### [What to produce]
Retype every record below exactly as it appears.

### [Data]
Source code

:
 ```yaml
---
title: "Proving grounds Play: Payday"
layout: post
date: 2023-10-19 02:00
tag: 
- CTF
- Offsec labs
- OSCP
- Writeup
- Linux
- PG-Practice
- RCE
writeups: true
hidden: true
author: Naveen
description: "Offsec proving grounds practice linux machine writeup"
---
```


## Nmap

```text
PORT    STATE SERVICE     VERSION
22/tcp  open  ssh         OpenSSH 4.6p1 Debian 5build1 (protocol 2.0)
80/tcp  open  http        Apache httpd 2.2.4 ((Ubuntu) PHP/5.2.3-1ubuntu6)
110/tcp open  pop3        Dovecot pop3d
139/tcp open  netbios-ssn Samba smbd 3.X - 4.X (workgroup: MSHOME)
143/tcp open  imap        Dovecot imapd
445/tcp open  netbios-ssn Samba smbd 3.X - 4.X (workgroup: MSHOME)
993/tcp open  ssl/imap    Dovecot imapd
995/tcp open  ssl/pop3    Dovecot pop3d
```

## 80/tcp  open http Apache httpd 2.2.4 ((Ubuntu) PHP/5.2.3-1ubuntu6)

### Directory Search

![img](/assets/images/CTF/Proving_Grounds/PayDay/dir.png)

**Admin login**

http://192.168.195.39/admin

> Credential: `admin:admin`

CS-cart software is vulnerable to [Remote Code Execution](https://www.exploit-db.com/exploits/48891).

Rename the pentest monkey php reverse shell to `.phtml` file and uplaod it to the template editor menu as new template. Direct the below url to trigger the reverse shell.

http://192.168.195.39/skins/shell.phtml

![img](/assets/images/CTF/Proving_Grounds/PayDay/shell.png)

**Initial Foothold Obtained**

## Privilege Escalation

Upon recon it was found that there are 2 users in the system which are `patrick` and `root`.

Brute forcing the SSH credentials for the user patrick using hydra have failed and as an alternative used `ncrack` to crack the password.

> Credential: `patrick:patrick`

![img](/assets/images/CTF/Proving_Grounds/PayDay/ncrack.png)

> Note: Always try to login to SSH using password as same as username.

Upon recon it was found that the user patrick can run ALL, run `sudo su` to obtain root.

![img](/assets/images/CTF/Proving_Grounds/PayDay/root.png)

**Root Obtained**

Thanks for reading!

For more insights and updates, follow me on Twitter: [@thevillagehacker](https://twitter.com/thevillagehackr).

### [Answer to this problem]
Source code

:
 ```yaml
---
title: "Proving grounds Play: Payday"
layout: post
date: 2023-10-19 02:00
tag: 
- CTF
- Offsec labs
- OSCP
- Writeup
- Linux
- PG-Practice
- RCE
writeups: true
hidden: true
author: Naveen
description: "Offsec proving grounds practice linux machine writeup"
---
```


## Nmap

```text
PORT    STATE SERVICE     VERSION
22/tcp  open  ssh         OpenSSH 4.6p1 Debian 5build1 (protocol 2.0)
80/tcp  open  http        Apache httpd 2.2.4 ((Ubuntu) PHP/5.2.3-1ubuntu6)
110/tcp open  pop3        Dovecot pop3d
139/tcp open  netbios-ssn Samba smbd 3.X - 4.X (workgroup: MSHOME)
143/tcp open  imap        Dovecot imapd
445/tcp open  netbios-ssn Samba smbd 3.X - 4.X (workgroup: MSHOME)
993/tcp open  ssl/imap    Dovecot imapd
995/tcp open  ssl/pop3    Dovecot pop3d
```

## 80/tcp  open http Apache httpd 2.2.4 ((Ubuntu) PHP/5.2.3-1ubuntu6)

### Directory Search

![img](/assets/images/CTF/Proving_Grounds/PayDay/dir.png)

**Admin login**

http://192.168.195.39/admin

> Credential: `admin:admin`

CS-cart software is vulnerable to [Remote Code Execution](https://www.exploit-db.com/exploits/48891).

Rename the pentest monkey php reverse shell to `.phtml` file and uplaod it to the template editor menu as new template. Direct the below url to trigger the reverse shell.

http://192.168.195.39/skins/shell.phtml

![img](/assets/images/CTF/Proving_Grounds/PayDay/shell.png)

**Initial Foothold Obtained**

## Privilege Escalation

Upon recon it was found that there are 2 users in the system which are `patrick` and `root`.

Brute forcing the SSH credentials for the user patrick using hydra have failed and as an alternative used `ncrack` to crack the password.

> Credential: `patrick:patrick`

![img](/assets/images/CTF/Proving_Grounds/PayDay/ncrack.png)

> Note: Always try to login to SSH using password as same as username.

Upon recon it was found that the user patrick can run ALL, run `sudo su` to obtain root.

![img](/assets/images/CTF/Proving_Grounds/PayDay/root.png)

**Root Obtained**

Thanks for reading!

For more insights and updates, follow me on Twitter: [@thevillagehacker](https://twitter.com/thevillagehackr).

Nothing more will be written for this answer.